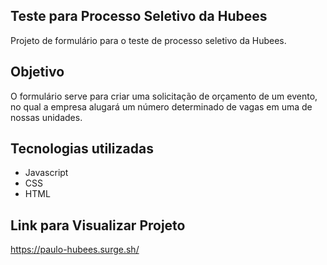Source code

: ## Teste para Processo Seletivo da Hubees
Projeto de formulário para o teste de processo seletivo da Hubees.

## Objetivo

O formulário serve para criar uma solicitação de orçamento de um evento, no qual a empresa alugará um número determinado de vagas em uma de nossas unidades.

## Tecnologias utilizadas
 - Javascript
 - CSS
 - HTML
 
 ## Link para Visualizar Projeto
 https://paulo-hubees.surge.sh/
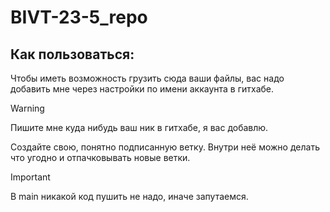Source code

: # BIVT-23-5_repo
## Как пользоваться:
Чтобы иметь возможность грузить сюда ваши файлы, вас надо добавить мне через настройки по имени аккаунта в гитхабе.
> [!WARNING]
> Пишите мне куда нибудь ваш ник в гитхабе, я вас добавлю.

Создайте свою, понятно подписанную ветку. Внутри неё можно делать что угодно и отпачковывать новые ветки.

> [!IMPORTANT]
> В main никакой код пушить не надо, иначе запутаемся.

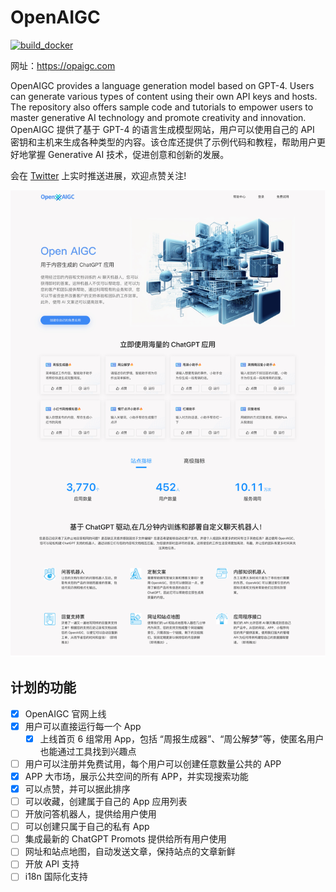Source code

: # OpenAIGC

[![build_docker](https://github.com/fullbearded/OpenAIGC/actions/workflows/build_docker.yml/badge.svg)](https://github.com/fullbearded/OpenAIGC/actions/workflows/build_docker.yml)

网址：https://opaigc.com

OpenAIGC provides a language generation model based on GPT-4. Users can generate various types of content using their own API keys and hosts. The repository also offers sample code and tutorials to empower users to master generative AI technology and promote creativity and innovation. OpenAIGC 提供了基于 GPT-4 的语言生成模型网站，用户可以使用自己的 API 密钥和主机来生成各种类型的内容。该仓库还提供了示例代码和教程，帮助用户更好地掌握 Generative AI 技术，促进创意和创新的发展。

会在 [Twitter](https://twitter.com/fullbearded87) 上实时推送进展，欢迎点赞关注!

[![OpenAIGC](./public/screenshot.jpg)](https://twitter.com/fullbearded87)

## 计划的功能

- [x] OpenAIGC 官网上线
- [x] 用户可以直接运行每一个 App
  - [x] 上线首页 6 组常用 App，包括 “周报生成器”、“周公解梦”等，使匿名用户也能通过工具找到兴趣点
- [ ] 用户可以注册并免费试用，每个用户可以创建任意数量公共的 APP
- [x] APP 大市场，展示公共空间的所有 APP，并实现搜索功能
- [x] 可以点赞，并可以据此排序
- [ ] 可以收藏，创建属于自己的 App 应用列表
- [ ] 开放问答机器人，提供给用户使用
- [ ] 可以创建只属于自己的私有 App
- [ ] 集成最新的 ChatGPT Promots 提供给所有用户使用
- [ ] 网址和站点地图，自动发送文章，保持站点的文章新鲜
- [ ] 开放 API 支持
- [ ] i18n 国际化支持

## 
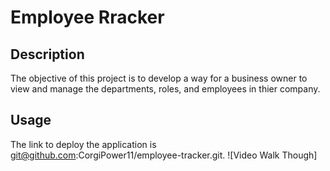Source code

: # Employee Rracker

## Description
The objective of this project is to develop a way for a business owner to view and manage the departments, roles, and employees in thier company.

## Usage
The link to deploy the application is git@github.com:CorgiPower11/employee-tracker.git.
    ![Video Walk Though]
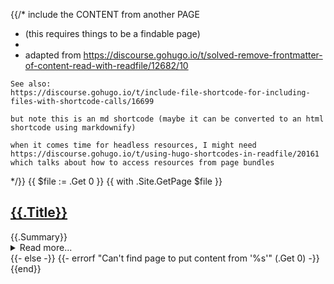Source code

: 
{{/* include the CONTENT from another PAGE
   * (this requires things to be a findable page)
   *
   * adapted from https://discourse.gohugo.io/t/solved-remove-frontmatter-of-content-read-with-readfile/12682/10
 
    See also:
    https://discourse.gohugo.io/t/include-file-shortcode-for-including-files-with-shortcode-calls/16699

    but note this is an md shortcode (maybe it can be converted to an html shortcode using markdownify)

    when it comes time for headless resources, I might need
    https://discourse.gohugo.io/t/using-hugo-shortcodes-in-readfile/20161
    which talks about how to access resources from page bundles
 
   */}}
{{ $file := .Get 0 }}
{{ with .Site.GetPage $file }}
<h2><a href="{{.Permalink}}">{{.Title}}</a></h2>
{{.Summary}}
<details class="myexpand">
    <summary class="myexpand-head">Read more...</summary>
    {{ .Content }}
</details>
{{- else -}}
{{- errorf "Can't find page to put content from '%s'" (.Get 0) -}}
{{end}}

### Exercise goal
Start at the first line of the records and write out everything up to and including the line containing "会在 [Twitter](https://twitter.com/fullbearded87) 上实时推送进展，欢迎点赞关注!". No pictures.

### Finished task
Source code

: ## Teste para Processo Seletivo da Hubees
Projeto de formulário para o teste de processo seletivo da Hubees.

## Objetivo

O formulário serve para criar uma solicitação de orçamento de um evento, no qual a empresa alugará um número determinado de vagas em uma de nossas unidades.

## Tecnologias utilizadas
 - Javascript
 - CSS
 - HTML
 
 ## Link para Visualizar Projeto
 https://paulo-hubees.surge.sh/
Source code

: # BIVT-23-5_repo
## Как пользоваться:
Чтобы иметь возможность грузить сюда ваши файлы, вас надо добавить мне через настройки по имени аккаунта в гитхабе.
> [!WARNING]
> Пишите мне куда нибудь ваш ник в гитхабе, я вас добавлю.

Создайте свою, понятно подписанную ветку. Внутри неё можно делать что угодно и отпачковывать новые ветки.

> [!IMPORTANT]
> В main никакой код пушить не надо, иначе запутаемся.

Source code

: # OpenAIGC

[![build_docker](https://github.com/fullbearded/OpenAIGC/actions/workflows/build_docker.yml/badge.svg)](https://github.com/fullbearded/OpenAIGC/actions/workflows/build_docker.yml)

网址：https://opaigc.com

OpenAIGC provides a language generation model based on GPT-4. Users can generate various types of content using their own API keys and hosts. The repository also offers sample code and tutorials to empower users to master generative AI technology and promote creativity and innovation. OpenAIGC 提供了基于 GPT-4 的语言生成模型网站，用户可以使用自己的 API 密钥和主机来生成各种类型的内容。该仓库还提供了示例代码和教程，帮助用户更好地掌握 Generative AI 技术，促进创意和创新的发展。

会在 [Twitter](https://twitter.com/fullbearded87) 上实时推送进展，欢迎点赞关注!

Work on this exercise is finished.